First node works, second does not...

Question

First node works, second does not...

Closed this issue 4 years ago · 3 comments

I have two nodes configured. I am using wmi_exporter for both. The first node is up and I can see all the metrics. Everything looks great, but then I added the second node and for some reason it just will not come up. I can't make much sense of it.

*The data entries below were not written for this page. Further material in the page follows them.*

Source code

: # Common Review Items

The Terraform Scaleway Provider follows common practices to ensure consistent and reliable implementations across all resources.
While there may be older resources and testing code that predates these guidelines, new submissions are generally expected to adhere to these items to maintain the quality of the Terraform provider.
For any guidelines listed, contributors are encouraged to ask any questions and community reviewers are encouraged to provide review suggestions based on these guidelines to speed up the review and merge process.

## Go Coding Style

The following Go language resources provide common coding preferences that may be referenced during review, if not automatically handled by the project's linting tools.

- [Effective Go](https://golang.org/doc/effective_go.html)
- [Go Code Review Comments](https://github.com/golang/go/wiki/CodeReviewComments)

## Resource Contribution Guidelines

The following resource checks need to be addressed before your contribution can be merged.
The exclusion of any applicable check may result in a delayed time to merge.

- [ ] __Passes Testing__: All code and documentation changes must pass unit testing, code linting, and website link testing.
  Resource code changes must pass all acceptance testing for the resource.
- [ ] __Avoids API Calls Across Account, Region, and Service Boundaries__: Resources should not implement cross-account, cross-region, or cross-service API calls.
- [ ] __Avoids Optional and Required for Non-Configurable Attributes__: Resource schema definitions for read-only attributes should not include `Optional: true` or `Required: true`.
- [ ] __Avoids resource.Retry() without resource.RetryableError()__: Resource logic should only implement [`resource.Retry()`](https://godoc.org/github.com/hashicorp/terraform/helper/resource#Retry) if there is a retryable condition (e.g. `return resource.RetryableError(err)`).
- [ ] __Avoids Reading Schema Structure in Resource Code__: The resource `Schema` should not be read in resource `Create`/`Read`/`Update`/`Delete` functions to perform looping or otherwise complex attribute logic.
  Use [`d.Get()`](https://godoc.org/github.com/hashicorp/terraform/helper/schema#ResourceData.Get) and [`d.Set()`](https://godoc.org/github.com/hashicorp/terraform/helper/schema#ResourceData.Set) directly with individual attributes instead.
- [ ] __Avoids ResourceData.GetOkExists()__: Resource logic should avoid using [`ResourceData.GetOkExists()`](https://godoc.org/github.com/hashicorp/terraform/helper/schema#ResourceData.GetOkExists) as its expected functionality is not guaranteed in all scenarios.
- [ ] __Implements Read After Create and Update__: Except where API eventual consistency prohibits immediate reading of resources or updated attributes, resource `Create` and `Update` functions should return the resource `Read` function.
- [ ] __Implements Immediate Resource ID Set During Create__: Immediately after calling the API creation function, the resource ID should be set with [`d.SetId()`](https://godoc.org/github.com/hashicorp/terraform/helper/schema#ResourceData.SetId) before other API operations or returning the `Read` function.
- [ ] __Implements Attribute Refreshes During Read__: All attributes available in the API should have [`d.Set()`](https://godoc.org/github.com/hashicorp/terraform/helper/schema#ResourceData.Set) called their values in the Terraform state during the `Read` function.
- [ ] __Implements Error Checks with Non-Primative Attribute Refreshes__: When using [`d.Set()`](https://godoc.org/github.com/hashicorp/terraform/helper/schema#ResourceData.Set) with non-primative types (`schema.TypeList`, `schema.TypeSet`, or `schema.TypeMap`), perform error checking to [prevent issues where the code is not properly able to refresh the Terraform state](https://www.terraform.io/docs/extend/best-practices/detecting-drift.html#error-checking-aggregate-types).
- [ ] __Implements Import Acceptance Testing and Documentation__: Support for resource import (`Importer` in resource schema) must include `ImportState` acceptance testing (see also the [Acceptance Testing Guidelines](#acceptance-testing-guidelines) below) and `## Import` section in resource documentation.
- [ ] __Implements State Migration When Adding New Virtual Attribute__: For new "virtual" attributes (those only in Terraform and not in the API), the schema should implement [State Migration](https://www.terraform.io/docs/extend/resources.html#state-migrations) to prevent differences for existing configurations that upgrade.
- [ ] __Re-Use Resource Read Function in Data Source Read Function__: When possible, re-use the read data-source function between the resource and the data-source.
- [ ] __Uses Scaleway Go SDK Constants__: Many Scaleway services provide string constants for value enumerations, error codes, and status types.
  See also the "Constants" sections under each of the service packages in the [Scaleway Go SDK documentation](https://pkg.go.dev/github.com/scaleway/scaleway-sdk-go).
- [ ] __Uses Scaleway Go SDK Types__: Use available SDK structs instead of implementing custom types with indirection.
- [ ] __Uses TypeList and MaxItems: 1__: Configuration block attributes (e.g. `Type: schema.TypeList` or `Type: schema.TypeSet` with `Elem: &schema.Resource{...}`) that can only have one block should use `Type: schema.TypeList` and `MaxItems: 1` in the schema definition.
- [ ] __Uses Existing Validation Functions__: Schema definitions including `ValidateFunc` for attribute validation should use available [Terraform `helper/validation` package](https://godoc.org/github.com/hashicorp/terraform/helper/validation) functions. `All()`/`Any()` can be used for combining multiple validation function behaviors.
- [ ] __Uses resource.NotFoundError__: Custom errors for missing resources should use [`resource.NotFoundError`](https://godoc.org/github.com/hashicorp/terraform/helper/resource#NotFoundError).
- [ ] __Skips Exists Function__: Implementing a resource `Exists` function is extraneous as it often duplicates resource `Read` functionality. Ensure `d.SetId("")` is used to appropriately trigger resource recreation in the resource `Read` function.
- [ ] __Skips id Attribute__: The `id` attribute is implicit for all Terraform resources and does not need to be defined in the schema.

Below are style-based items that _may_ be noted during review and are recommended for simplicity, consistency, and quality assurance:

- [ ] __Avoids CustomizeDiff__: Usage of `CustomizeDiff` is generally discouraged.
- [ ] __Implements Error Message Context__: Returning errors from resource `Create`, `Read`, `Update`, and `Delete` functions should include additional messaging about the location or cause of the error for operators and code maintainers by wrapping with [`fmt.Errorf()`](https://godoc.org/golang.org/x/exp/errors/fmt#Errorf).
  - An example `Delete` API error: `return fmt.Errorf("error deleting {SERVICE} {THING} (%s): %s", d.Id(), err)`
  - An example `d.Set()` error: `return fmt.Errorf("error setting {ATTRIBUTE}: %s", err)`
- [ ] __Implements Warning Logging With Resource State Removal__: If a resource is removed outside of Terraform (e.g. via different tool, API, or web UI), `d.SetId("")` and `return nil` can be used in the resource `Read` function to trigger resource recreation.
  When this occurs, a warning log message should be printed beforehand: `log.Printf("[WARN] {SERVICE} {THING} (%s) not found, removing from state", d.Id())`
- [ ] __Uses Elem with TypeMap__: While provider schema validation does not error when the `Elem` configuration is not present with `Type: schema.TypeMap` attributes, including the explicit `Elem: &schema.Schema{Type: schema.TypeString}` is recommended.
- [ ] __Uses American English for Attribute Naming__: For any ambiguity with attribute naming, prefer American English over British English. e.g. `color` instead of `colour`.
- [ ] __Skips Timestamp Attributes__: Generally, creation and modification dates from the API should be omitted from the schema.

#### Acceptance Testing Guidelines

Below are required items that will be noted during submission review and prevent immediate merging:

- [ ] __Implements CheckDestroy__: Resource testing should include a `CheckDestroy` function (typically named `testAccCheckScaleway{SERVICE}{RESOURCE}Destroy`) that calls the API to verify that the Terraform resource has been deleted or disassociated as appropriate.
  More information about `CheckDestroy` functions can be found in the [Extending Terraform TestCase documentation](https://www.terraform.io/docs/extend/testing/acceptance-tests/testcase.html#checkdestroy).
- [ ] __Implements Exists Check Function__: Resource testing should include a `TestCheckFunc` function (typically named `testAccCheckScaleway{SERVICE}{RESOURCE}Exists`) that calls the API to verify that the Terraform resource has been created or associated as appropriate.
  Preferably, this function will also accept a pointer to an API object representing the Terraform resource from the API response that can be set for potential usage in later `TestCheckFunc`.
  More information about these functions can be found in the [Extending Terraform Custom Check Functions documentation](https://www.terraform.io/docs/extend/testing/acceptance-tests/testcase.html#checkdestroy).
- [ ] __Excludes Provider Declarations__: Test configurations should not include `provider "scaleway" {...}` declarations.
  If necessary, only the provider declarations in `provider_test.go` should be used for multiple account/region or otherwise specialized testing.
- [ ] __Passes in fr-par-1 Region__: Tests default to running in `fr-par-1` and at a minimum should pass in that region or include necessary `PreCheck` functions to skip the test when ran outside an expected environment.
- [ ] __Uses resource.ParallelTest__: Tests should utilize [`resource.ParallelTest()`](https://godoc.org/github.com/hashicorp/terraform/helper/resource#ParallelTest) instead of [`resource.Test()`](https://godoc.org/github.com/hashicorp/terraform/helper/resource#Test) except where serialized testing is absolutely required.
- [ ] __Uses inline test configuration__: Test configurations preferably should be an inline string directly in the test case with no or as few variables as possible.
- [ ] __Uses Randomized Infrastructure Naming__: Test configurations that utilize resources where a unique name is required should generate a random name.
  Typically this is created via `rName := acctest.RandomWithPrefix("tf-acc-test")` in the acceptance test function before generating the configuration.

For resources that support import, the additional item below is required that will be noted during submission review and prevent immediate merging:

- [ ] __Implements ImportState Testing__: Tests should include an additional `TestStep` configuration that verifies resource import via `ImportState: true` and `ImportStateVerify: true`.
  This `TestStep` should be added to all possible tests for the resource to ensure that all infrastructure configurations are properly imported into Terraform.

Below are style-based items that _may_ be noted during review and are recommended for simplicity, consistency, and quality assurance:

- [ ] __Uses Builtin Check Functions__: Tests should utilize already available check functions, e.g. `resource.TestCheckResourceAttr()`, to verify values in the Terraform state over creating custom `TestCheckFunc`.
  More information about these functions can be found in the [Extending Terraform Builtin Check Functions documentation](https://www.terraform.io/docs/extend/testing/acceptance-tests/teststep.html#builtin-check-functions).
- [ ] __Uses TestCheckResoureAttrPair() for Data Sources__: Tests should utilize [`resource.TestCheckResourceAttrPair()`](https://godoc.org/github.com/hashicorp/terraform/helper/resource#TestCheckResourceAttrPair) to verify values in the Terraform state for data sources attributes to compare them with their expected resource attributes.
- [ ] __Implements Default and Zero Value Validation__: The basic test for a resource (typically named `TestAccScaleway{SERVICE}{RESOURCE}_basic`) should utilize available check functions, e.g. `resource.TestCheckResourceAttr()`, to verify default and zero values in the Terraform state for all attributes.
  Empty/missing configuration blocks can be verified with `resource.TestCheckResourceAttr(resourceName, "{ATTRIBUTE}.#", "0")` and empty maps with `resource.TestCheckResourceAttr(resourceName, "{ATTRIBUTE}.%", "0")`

I am getting these errors in the proxy logs:

15:46:30.350 ERROR [ScrapeRequestManager.kt:46] - Missing ScrapeRequestWrapper for scrape_id: 91 [grpc-default-executor-1]
15:46:40.123 ERROR [ScrapeRequestManager.kt:46] - Missing ScrapeRequestWrapper for scrape_id: 93 [grpc-default-executor-1]
15:46:49.936 ERROR [ScrapeRequestManager.kt:46] - Missing ScrapeRequestWrapper for scrape_id: 95 [grpc-default-executor-1]
15:46:59.862 ERROR [ScrapeRequestManager.kt:46] - Missing ScrapeRequestWrapper for scrape_id: 97 [grpc-default-executor-1]

Agent logs look good:

15:44:12.266 INFO  [GenericServiceListener.kt:30] - Running AdminService{port=8093, paths=[/ping, /version, /healthcheck, /threaddump]} [AdminService STARTING]
15:44:12.266 INFO  [GenericService.kt:136] - All Agent services healthy [AdminService STARTING]
15:44:12.573 INFO  [AgentGrpcService.kt:144] - Connected to proxy at {IP Removed]:50051 using plaintext [Agent Unnamed-prometheus-agent]
15:44:12.697 INFO  [AgentPathManager.kt:65] - Registered http://10.100.61.63:9182/metrics as /bgr-rds02_metrics [Agent Unnamed-prometheus-agent]
15:44:12.723 INFO  [AgentPathManager.kt:65] - Registered http://10.100.61.61:9182/metrics as /bgr-rds01_metrics [Agent Unnamed-prometheus-agent]
15:44:12.767 INFO  [Agent.kt:194] - Heartbeat scheduled to fire after 5.00s of inactivity [DefaultDispatcher-worker-1]

prometheus.yml

  - job_name: 'bgr-rds02'
    metrics_path: '/bgr-rds02_metrics'
    static_configs:
      - targets: ['prometheus-proxy:8080']

  - job_name: 'bgr-rds01'
    metrics_path: '/bgr-rds01_metrics'
    static_configs:
      - targets: ['prometheus-proxy:8080']

prom-agent.conf

proxy {
  admin.enabled: true
  metrics.enabled: true
}

agent {
  proxy.hostname = ${HOSTNAME}
  admin.enabled: true
  metrics.enabled: true

  pathConfigs: [
    {
      name: "bgr-rds02"
      path: bgr-rds02_metrics
      url: "http://10.100.61.63:9182/metrics"
    }
    {
      name: "bgr-rds01"
      path: bgr-rds01_metrics
      url: "http://10.100.61.61:9182/metrics"
    }
  ]
}

Answer 1 · 2020-05-20T17:45:14.000Z

Hmmm. I am not sure what is going on with that.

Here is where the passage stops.